■ Records for processing:
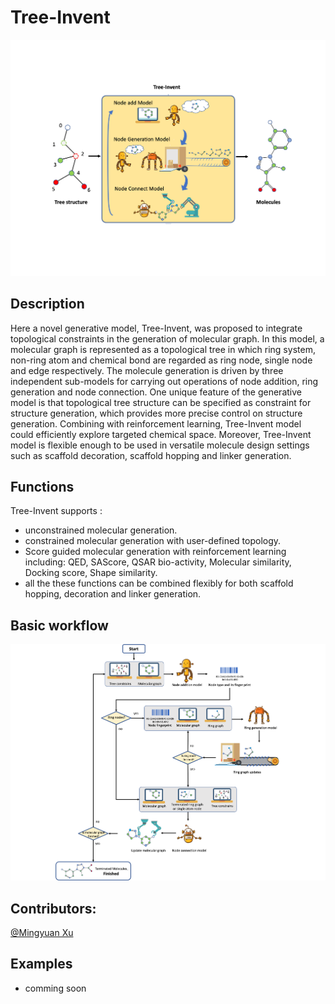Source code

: # Tree-Invent

![cover image](./pics/TOC.png)

## Description
Here a novel generative model, Tree-Invent, was proposed to integrate topological constraints in the generation of molecular graph. In this model, a molecular graph is represented as a topological tree in which ring system, non-ring atom and chemical bond are regarded as ring node, single node and edge respectively. The molecule generation is driven by three independent sub-models for carrying out operations of node addition, ring generation and node connection. One unique feature of the generative model is that topological tree structure can be specified as constraint for structure generation, which provides more precise control on structure generation. Combining with reinforcement learning, Tree-Invent model could efficiently explore targeted chemical space. Moreover, Tree-Invent model is flexible enough to be used in versatile molecule design settings such as scaffold decoration, scaffold hopping and linker generation. 

## Functions
Tree-Invent supports :
* unconstrained molecular generation. 
* constrained molecular generation with user-defined topology.
* Score guided molecular generation with reinforcement learning including:
     QED, SAScore, QSAR bio-activity, Molecular similarity, Docking score, Shape similarity.
* all the these functions can be combined flexibly for both scaffold hopping, decoration and linker generation.

## Basic workflow
![cover image](./pics/p2.png)

## Contributors:
[@Mingyuan Xu](https://github.com/MingyuanXu)

## Examples
* comming soon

■ Description of the task: Exactly and only the lines from the top of the records down to the line containing "Score guided molecular" should be transcribed, please, without the pictures.

■ Problem solution:
Source code

: # Tree-Invent

![cover image](./pics/TOC.png)

## Description
Here a novel generative model, Tree-Invent, was proposed to integrate topological constraints in the generation of molecular graph. In this model, a molecular graph is represented as a topological tree in which ring system, non-ring atom and chemical bond are regarded as ring node, single node and edge respectively. The molecule generation is driven by three independent sub-models for carrying out operations of node addition, ring generation and node connection. One unique feature of the generative model is that topological tree structure can be specified as constraint for structure generation, which provides more precise control on structure generation. Combining with reinforcement learning, Tree-Invent model could efficiently explore targeted chemical space. Moreover, Tree-Invent model is flexible enough to be used in versatile molecule design settings such as scaffold decoration, scaffold hopping and linker generation. 

## Functions
Tree-Invent supports :
* unconstrained molecular generation. 
* constrained molecular generation with user-defined topology.
* Score guided molecular generation with reinforcement learning including:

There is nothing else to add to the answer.